Quasi-recovery is a term I invented to describe the situation when a patient is no longer actively trying to eat less, lose weight, reach a target shape of some sort but they continue to create sub-clinical levels of energy deficits every day in their bodies.
A patient with an active restrictive eating disorder is not applying any effort to suppress, replace or otherwise turnaround restrictive behaviours. Restrictive behaviours include: eating less than what your body requires, exercising a lot and not eating enough to cover off that exependiture of energy, eating such a restrictive number of foods (clean eating, paleo, vegan, raw...) that there is an energy deficit, or restricting intake for many days with intermittent bouts of reactive eating (and/or possibly purging, abusing laxatives or diuretics, or prescription drugs or alcohol specifically to reduce energy intake).
A patient in quasi-recovery will have reduced the frequency or stopped compensatory behaviours (purging, extreme exertion, laxative abuse etc. etc.). He or she will have also increased food intake. For many non-scientific treatment programs for eating disorders these attributes are actually considered a process of full recovery. The patient is able to restore weight and once that weight is within 85% to 90% of an expected weight, then the patient will be discharged often to an outpatient program to continue "maintaining" that state.
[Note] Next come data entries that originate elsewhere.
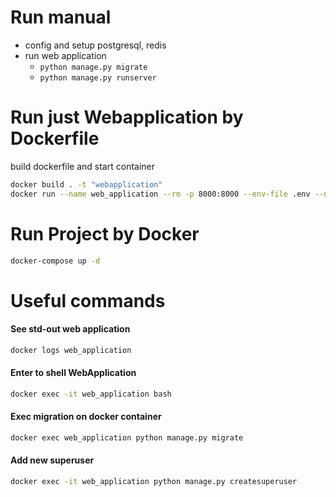 # Run manual
- config and setup postgresql, redis
- run web application
    - ```python manage.py migrate```
    - ```python manage.py runserver```


# Run just Webapplication by Dockerfile
build dockerfile and start container
```bash
docker build . -t "webapplication"
docker run --name web_application --rm -p 8000:8000 --env-file .env --network host -d webapplication
```



# Run Project by Docker
```bash
docker-compose up -d
```


# Useful commands
#### See std-out web application
```bash
docker logs web_application
``` 
#### Enter to shell WebApplication
```bash
docker exec -it web_application bash
```
#### Exec migration on docker container
```bash
docker exec web_application python manage.py migrate
```
#### Add new superuser
```bash
docker exec -it web_application python manage.py createsuperuser
```

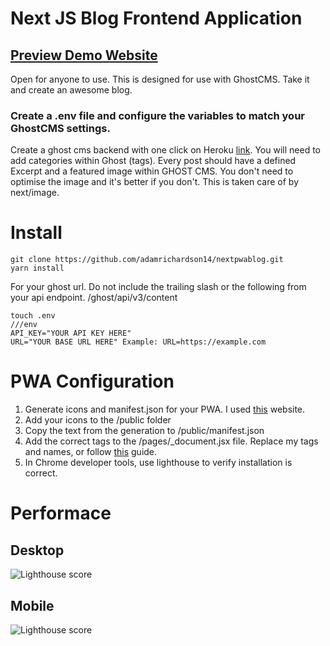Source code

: # Next JS Blog Frontend Application

## [Preview Demo Website](https://nextpwablognew.vercel.app/blog)

Open for anyone to use. This is designed for use with GhostCMS. Take it and create an awesome blog.

### Create a .env file and configure the variables to match your GhostCMS settings.

Create a ghost cms backend with one click on Heroku [link](https://elements.heroku.com/buttons/snathjr/ghost-on-heroku). You will need to add categories within Ghost (tags). Every post should have a defined Excerpt and a featured image within GHOST CMS. You don't need to optimise the image and it's better if you don't. This is taken care of by next/image.

# Install

```
git clone https://github.com/adamrichardson14/nextpwablog.git
yarn install
```

For your ghost url. Do not include the trailing slash or the following from your api endpoint. /ghost/api/v3/content

```
touch .env
///env
API_KEY="YOUR API KEY HERE"
URL="YOUR BASE URL HERE" Example: URL=https://example.com
```

# PWA Configuration

1. Generate icons and manifest.json for your PWA. I used [this]() website.
2. Add your icons to the /public folder
3. Copy the text from the generation to /public/manifest.json
4. Add the correct tags to the /pages/\_document.jsx file. Replace my tags and names, or follow [this](https://github.com/shadowwalker/next-pwa) guide.
5. In Chrome developer tools, use lighthouse to verify installation is correct.

# Performace

## Desktop

![Lighthouse score](https://i.imgur.com/oa0mrCm.png)

## Mobile

![Lighthouse score](https://i.imgur.com/OZvukIv.png)
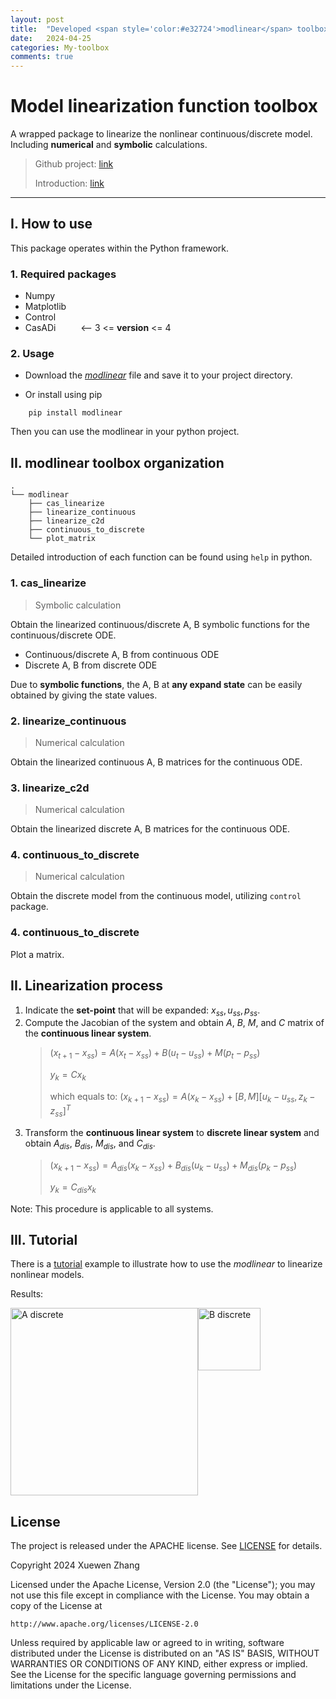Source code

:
```yaml
---
layout: post
title:  "Developed <span style='color:#e32724'>modlinear</span> toolbox"
date:   2024-04-25
categories: My-toolbox
comments: true
---
```


# Model linearization function toolbox

A wrapped package to linearize the nonlinear continuous/discrete model. Including **numerical** and **symbolic** calculations.

> Github project: [link](https://github.com/QiYuan-Zhang/ModLinear)
>
> Introduction: [link](https://qiyuan-zhang.github.io/my-toolbox/2024/04/25/Developed-modlinear.html)

--- 
## I. How to use

This package operates within the Python framework.

### 1. Required packages

- Numpy
- Matplotlib
- Control
- CasADi &emsp; &emsp;     <-- 3 <= __version__ <= 4

### 2. Usage

- Download the [*modlinear*](https://github.com/QiYuan-Zhang/ModLinear) file and save it to your project directory.

- Or install using pip

```
    pip install modlinear
```
Then you can use the modlinear in your python project.

## II. modlinear toolbox organization
```
. 
└── modlinear 
    ├── cas_linearize 
    ├── linearize_continuous 
    ├── linearize_c2d
    ├── continuous_to_discrete
    └── plot_matrix
``` 
Detailed introduction of each function can be found using `help` in python.

### 1. cas_linearize

> Symbolic calculation

Obtain the linearized continuous/discrete A, B symbolic functions for the continuous/discrete ODE.

- Continuous/discrete A, B from continuous ODE
- Discrete A, B from discrete ODE

Due to **symbolic functions**, the A, B at **any expand state** can be easily obtained by giving the state values.

### 2. linearize_continuous

> Numerical calculation

Obtain the linearized continuous A, B matrices for the continuous ODE.

### 3. linearize_c2d

> Numerical calculation

Obtain the linearized discrete A, B matrices for the continuous ODE.

### 4. continuous_to_discrete

> Numerical calculation

Obtain the discrete model from the continuous model, utilizing `control` package.

### 4. continuous_to_discrete

Plot a matrix.

## II. Linearization process

1. Indicate the **set-point** that will be expanded: $x_{ss}, u_{ss}, p_{ss}$.
2. Compute the Jacobian of the system and obtain $A$, $B$, $M$, and $C$ matrix of the **continuous linear system**.
    > $(x_{t+1} - x_{ss}) = A  (x_t - x_{ss}) + B  (u_{t} - u_{ss}) + M  (p_{t} - p_{ss})$
    >
    > $y_k  = C  x_k$
    >
    > which equals to: $(x_{k+1} - x_{ss}) = A (x_k - x_{ss}) + [B, M] [u_k - u_{ss}, z_k -z_{ss}]^T$
3. Transform the **continuous linear system** to **discrete linear system** and obtain $A_{dis}$, $B_{dis}$, $M_{dis}$, and $C_{dis}$.
    > $(x_{k+1} - x_{ss}) = A_{dis}  (x_k - x_{ss}) + B_{dis}  (u_{k} - u_{ss}) + M_{dis}  (p_{k} - p_{ss})$
    >
    > $y_k  = C_{dis}  x_k$

Note: This procedure is applicable to all systems.

## III. Tutorial 

There is a [tutorial](https://github.com/QiYuan-Zhang/ModLinear/blob/main/tutorial.py) example to illustrate how to use the *modlinear* to linearize nonlinear models.

Results:

<div style="display: flex; margin-right: 2rem;">
    <img src="https://github.com/QiYuan-Zhang/DeePCtools/assets/53491122/ad01d15f-f3cb-49ce-bd82-00f82c31ec0d" width="300" alt="A discrete"> <img src="https://github.com/QiYuan-Zhang/DeePCtools/assets/53491122/34b33058-0e55-4b26-a6a2-aa54bdb23e0a" width="100" alt="B discrete">
</div>

## License

The project is released under the APACHE license. See [LICENSE](https://github.com/QiYuan-Zhang/ModLinear/blob/main/LICENSE) for details.

Copyright 2024 Xuewen Zhang

Licensed under the Apache License, Version 2.0 (the "License");
you may not use this file except in compliance with the License.
You may obtain a copy of the License at

    http://www.apache.org/licenses/LICENSE-2.0

Unless required by applicable law or agreed to in writing, software
distributed under the License is distributed on an "AS IS" BASIS,
WITHOUT WARRANTIES OR CONDITIONS OF ANY KIND, either express or implied.
See the License for the specific language governing permissions and
limitations under the License.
A woman who is attempting to recovery from an eating disorder and who is under the age of 25 and eating 2200 calories a day is in a quasi-recovery state. She will restore weight, but not repair damage. Her metabolism will remain suppressed because there is not enough energy coming in to reverse the energy deficit within her body and repair enough of the damage so that all biological functions can run once again in an optimal state.
A woman under the age of 25 needs at least 3000 calories a day on average to maintain her weight and health. That's a non-ED woman. A woman in recovery under the age of 25 is going to need more than 3000 a day to actually return to an optimal state and enter remission.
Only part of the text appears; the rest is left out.